The main objectives of trade unions focuses on: employment relationships; negotiation of pay and employment conditions; training and education among employees and settlement of disagreement between the employer
Unions negotiate with employers on the behalf of union member, until a collective bargaining agreement (CBA) is achieved. CBA is a written contract of terms and agreements between the two parties.

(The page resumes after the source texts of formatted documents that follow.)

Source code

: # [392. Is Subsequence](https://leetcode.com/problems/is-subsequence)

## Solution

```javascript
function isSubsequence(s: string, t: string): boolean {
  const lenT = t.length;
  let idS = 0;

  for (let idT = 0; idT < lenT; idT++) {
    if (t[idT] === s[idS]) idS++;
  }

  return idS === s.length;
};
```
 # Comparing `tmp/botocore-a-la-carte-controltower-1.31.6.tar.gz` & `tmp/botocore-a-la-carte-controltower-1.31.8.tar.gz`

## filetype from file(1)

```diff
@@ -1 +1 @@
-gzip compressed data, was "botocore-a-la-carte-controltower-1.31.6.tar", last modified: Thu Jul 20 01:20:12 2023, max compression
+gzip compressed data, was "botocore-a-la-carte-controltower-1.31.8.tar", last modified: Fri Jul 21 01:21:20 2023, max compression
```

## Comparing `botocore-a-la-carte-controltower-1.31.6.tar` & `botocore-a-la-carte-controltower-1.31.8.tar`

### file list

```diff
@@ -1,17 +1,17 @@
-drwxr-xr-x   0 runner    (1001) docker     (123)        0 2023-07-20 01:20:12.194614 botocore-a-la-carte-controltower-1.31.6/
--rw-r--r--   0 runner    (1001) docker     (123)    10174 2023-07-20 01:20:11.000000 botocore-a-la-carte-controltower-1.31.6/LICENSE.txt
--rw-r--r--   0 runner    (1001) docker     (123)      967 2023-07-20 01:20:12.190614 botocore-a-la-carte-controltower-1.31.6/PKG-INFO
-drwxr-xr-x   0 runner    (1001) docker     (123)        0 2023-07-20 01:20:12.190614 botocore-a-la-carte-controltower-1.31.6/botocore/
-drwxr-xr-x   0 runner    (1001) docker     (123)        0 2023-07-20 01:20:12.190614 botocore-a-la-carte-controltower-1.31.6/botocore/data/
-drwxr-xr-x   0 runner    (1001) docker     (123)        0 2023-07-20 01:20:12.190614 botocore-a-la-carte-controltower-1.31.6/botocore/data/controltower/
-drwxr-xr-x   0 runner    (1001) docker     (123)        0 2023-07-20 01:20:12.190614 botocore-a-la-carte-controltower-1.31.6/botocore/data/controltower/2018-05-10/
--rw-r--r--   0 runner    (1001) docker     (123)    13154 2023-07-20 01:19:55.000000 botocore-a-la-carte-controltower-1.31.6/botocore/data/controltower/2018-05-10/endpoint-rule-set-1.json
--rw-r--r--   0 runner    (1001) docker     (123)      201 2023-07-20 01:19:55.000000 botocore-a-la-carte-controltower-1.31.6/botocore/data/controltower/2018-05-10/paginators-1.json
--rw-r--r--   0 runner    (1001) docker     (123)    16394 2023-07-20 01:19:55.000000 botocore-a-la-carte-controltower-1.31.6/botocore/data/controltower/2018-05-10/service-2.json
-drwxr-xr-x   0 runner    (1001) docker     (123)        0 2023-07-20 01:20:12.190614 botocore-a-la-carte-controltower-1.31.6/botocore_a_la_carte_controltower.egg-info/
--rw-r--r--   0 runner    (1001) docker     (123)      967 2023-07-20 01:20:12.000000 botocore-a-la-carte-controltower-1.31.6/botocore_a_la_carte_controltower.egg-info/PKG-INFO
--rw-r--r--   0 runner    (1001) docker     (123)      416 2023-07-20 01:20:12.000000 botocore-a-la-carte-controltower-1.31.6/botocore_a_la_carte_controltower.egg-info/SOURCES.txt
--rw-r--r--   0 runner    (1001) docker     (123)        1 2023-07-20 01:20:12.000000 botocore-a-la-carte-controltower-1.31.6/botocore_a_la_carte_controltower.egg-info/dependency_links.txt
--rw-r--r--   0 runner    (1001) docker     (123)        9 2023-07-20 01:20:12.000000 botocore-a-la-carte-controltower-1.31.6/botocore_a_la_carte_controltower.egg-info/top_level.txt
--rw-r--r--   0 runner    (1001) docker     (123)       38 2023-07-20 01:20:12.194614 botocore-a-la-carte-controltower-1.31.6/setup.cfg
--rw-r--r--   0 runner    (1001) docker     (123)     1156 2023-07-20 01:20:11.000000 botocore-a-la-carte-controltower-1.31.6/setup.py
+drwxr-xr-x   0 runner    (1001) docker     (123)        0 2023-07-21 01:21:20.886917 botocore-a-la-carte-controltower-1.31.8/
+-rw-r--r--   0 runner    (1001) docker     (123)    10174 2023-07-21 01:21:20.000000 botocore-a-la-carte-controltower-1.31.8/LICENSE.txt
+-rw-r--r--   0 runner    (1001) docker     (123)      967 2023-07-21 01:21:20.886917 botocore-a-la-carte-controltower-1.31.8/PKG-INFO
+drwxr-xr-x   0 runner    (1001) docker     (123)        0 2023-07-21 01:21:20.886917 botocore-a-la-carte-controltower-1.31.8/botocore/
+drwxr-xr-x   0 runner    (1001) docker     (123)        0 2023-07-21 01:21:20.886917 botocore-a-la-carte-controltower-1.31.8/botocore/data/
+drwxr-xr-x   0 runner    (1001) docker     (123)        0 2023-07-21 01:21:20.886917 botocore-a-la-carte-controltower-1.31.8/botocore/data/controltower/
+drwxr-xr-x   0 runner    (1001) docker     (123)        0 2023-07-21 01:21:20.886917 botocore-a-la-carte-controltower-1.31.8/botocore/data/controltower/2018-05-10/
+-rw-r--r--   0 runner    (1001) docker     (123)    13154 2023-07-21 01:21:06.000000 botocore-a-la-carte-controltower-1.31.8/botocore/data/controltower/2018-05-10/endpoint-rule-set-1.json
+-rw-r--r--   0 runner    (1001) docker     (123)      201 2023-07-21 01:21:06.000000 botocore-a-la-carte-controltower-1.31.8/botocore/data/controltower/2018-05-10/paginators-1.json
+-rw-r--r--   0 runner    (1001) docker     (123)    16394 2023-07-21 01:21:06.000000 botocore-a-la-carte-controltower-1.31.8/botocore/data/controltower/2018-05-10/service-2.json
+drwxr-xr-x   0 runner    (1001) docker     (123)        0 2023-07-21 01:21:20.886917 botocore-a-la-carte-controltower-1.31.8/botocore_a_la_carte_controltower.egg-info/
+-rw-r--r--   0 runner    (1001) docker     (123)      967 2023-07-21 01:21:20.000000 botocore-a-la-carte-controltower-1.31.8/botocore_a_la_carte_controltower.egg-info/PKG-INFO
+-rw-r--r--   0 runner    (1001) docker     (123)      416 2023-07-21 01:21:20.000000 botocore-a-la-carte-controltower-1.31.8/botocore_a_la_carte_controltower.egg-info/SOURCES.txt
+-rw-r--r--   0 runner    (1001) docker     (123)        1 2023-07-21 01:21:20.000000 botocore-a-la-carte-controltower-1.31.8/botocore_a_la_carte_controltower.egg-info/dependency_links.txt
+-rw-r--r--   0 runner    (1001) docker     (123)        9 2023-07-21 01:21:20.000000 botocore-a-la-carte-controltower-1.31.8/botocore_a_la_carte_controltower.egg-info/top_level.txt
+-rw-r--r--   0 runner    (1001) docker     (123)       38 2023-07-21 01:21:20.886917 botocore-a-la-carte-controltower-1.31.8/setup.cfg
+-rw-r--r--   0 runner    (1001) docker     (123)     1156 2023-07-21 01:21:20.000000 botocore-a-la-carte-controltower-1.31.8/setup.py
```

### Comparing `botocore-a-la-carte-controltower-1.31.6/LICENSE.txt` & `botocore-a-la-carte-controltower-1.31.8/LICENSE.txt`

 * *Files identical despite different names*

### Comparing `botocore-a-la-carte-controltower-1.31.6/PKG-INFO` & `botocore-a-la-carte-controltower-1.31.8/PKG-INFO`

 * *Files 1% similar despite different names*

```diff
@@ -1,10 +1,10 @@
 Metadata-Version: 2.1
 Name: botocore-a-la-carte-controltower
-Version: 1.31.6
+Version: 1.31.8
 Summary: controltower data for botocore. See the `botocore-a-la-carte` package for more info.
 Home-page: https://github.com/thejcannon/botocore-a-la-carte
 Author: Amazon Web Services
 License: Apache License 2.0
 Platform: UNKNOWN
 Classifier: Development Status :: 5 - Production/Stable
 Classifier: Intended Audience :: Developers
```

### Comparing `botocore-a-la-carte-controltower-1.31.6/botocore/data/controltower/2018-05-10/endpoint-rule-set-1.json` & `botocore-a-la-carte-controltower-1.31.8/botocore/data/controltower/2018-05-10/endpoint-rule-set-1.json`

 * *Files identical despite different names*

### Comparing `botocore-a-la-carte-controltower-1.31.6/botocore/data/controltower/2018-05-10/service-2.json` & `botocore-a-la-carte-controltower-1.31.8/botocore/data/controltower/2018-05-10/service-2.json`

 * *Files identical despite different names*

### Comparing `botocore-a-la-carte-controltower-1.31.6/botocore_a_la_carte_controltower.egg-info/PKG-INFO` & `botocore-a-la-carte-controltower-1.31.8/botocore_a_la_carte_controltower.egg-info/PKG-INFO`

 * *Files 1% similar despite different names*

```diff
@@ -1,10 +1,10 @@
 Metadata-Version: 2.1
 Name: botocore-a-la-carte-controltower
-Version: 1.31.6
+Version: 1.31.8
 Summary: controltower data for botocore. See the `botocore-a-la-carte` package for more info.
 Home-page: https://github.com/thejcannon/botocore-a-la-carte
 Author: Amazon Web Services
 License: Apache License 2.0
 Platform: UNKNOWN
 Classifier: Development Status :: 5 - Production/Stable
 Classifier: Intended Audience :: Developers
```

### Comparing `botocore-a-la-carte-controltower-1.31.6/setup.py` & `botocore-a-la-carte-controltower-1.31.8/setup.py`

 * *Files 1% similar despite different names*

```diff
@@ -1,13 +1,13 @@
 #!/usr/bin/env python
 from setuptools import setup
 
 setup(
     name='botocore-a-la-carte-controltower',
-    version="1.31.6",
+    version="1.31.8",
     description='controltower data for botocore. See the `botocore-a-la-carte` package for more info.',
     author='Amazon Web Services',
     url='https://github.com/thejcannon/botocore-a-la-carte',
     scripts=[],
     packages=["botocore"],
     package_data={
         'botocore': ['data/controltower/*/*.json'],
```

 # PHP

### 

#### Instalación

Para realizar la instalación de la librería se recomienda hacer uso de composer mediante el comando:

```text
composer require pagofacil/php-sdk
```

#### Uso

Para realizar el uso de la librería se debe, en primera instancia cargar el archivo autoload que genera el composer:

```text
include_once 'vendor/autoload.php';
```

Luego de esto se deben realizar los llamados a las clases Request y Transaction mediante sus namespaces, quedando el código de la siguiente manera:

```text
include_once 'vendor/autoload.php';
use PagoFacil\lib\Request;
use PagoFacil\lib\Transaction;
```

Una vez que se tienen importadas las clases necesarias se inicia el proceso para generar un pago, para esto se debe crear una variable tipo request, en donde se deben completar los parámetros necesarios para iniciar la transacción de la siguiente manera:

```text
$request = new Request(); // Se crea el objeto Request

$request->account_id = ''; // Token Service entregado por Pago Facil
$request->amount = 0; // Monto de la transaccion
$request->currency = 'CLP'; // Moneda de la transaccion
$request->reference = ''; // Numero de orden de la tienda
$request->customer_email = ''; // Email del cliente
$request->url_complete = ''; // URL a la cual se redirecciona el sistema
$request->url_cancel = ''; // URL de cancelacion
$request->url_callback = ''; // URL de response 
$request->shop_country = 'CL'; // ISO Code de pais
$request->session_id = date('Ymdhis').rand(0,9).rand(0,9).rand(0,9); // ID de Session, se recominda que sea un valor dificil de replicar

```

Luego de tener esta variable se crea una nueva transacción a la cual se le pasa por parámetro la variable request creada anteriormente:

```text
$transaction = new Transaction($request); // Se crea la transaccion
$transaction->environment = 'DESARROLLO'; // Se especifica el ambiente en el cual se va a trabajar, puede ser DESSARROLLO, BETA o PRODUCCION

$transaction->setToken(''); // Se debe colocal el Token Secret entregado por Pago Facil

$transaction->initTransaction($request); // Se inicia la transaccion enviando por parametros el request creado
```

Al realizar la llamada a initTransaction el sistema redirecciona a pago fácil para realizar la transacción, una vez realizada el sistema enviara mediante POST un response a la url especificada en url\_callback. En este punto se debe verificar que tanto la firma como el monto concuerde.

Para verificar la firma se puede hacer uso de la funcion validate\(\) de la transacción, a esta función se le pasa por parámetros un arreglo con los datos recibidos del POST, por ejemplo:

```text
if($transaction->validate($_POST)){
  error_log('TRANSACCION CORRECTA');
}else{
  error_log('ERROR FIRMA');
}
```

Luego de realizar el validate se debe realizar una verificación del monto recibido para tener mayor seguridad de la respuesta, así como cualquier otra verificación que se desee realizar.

The advantages of trade unions are:
Economic benefits
Trade unions seek to increase the wage rates of employees and maintain an effective working environment (condition) though negotiating agreements.
Increased efficiency
Unions are seen to influence the productivity in the workplace.
Protection
Reduction in management prerogative which therefore;
Increases employee control and decision–making ability.
Collective voice
Unions equalise the employer & employee relationship by allowing the employees to voice their own opinion and concerns in certain issue within their workplace.
Examples of Trade Unions: Australia Council of Trade Union (ACTU) as they provide better employment conditions for instance, wage increases through the award system.
The disadvantages of trade unions are:
Trade unions may be seen as unwanted presence in the workplace due to their compelling views towards employment conditions.
There’s also a chance that trade unions may support a wrong doing member.
Management may feel intimidated towards the trade unions views and opinion which therefore affects their management decision making.
Decline in Trade unions
Economic and labour market changes - such as the fall in full time employment and increases in more casual and part-time jobs because of the cost-efficiency.